YOUR OBJECTIVE: Starting at the line below holding "accidentally met at" and stopping at the line holding "input line 206.", print every line exactly, both ends included, and leave the rest out.

Saved data entries:
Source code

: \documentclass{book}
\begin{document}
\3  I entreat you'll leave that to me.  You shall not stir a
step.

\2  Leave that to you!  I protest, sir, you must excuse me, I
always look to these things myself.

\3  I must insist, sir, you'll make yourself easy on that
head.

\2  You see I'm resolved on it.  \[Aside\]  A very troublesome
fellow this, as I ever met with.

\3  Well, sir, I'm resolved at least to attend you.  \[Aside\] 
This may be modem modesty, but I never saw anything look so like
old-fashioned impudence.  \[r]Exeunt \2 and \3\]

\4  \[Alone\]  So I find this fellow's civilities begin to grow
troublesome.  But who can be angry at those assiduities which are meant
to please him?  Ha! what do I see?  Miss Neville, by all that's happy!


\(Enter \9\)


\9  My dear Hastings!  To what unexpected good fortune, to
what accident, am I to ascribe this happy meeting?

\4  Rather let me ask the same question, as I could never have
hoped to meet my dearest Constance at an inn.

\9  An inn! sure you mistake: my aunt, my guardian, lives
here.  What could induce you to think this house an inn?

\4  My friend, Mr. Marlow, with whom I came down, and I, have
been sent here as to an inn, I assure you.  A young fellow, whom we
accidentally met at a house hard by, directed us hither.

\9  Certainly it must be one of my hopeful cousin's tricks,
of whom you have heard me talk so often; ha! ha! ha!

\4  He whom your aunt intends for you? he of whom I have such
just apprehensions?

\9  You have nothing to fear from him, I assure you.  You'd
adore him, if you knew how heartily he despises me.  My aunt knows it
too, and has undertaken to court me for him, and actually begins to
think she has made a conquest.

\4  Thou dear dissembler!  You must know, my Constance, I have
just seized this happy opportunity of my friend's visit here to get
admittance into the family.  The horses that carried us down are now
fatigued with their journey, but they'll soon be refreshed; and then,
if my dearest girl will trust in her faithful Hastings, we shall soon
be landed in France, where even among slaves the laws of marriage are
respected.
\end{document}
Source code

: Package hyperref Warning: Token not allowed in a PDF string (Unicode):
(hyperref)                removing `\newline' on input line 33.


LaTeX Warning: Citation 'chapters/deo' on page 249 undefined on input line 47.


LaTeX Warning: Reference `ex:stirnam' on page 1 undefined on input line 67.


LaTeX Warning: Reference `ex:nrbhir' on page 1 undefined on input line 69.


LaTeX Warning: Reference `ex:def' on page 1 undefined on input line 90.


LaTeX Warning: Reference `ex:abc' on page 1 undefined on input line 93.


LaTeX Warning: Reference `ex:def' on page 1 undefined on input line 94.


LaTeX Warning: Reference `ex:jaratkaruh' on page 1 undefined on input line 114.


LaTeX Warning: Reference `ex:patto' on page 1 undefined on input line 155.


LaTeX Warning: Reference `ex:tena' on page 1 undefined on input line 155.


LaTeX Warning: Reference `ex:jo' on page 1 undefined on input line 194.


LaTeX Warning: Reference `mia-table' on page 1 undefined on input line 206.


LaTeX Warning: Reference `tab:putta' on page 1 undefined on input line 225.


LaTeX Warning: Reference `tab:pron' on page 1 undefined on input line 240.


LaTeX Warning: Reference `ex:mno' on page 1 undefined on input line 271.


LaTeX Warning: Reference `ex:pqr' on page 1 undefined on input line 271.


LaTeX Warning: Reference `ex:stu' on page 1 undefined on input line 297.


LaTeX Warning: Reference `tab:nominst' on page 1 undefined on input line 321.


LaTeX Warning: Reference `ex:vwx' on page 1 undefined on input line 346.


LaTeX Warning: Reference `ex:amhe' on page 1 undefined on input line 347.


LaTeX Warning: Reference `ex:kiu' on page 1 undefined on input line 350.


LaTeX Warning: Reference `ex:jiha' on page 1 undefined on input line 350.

EXERCISE RESULT:
accidentally met at a house hard by, directed us hither.

\9  Certainly it must be one of my hopeful cousin's tricks,
of whom you have heard me talk so often; ha! ha! ha!

\4  He whom your aunt intends for you? he of whom I have such
just apprehensions?

\9  You have nothing to fear from him, I assure you.  You'd
adore him, if you knew how heartily he despises me.  My aunt knows it
too, and has undertaken to court me for him, and actually begins to
think she has made a conquest.

\4  Thou dear dissembler!  You must know, my Constance, I have
just seized this happy opportunity of my friend's visit here to get
admittance into the family.  The horses that carried us down are now
fatigued with their journey, but they'll soon be refreshed; and then,
if my dearest girl will trust in her faithful Hastings, we shall soon
be landed in France, where even among slaves the laws of marriage are
respected.
\end{document}
Source code

: Package hyperref Warning: Token not allowed in a PDF string (Unicode):
(hyperref)                removing `\newline' on input line 33.


LaTeX Warning: Citation 'chapters/deo' on page 249 undefined on input line 47.


LaTeX Warning: Reference `ex:stirnam' on page 1 undefined on input line 67.


LaTeX Warning: Reference `ex:nrbhir' on page 1 undefined on input line 69.


LaTeX Warning: Reference `ex:def' on page 1 undefined on input line 90.


LaTeX Warning: Reference `ex:abc' on page 1 undefined on input line 93.


LaTeX Warning: Reference `ex:def' on page 1 undefined on input line 94.


LaTeX Warning: Reference `ex:jaratkaruh' on page 1 undefined on input line 114.


LaTeX Warning: Reference `ex:patto' on page 1 undefined on input line 155.


LaTeX Warning: Reference `ex:tena' on page 1 undefined on input line 155.


LaTeX Warning: Reference `ex:jo' on page 1 undefined on input line 194.


LaTeX Warning: Reference `mia-table' on page 1 undefined on input line 206.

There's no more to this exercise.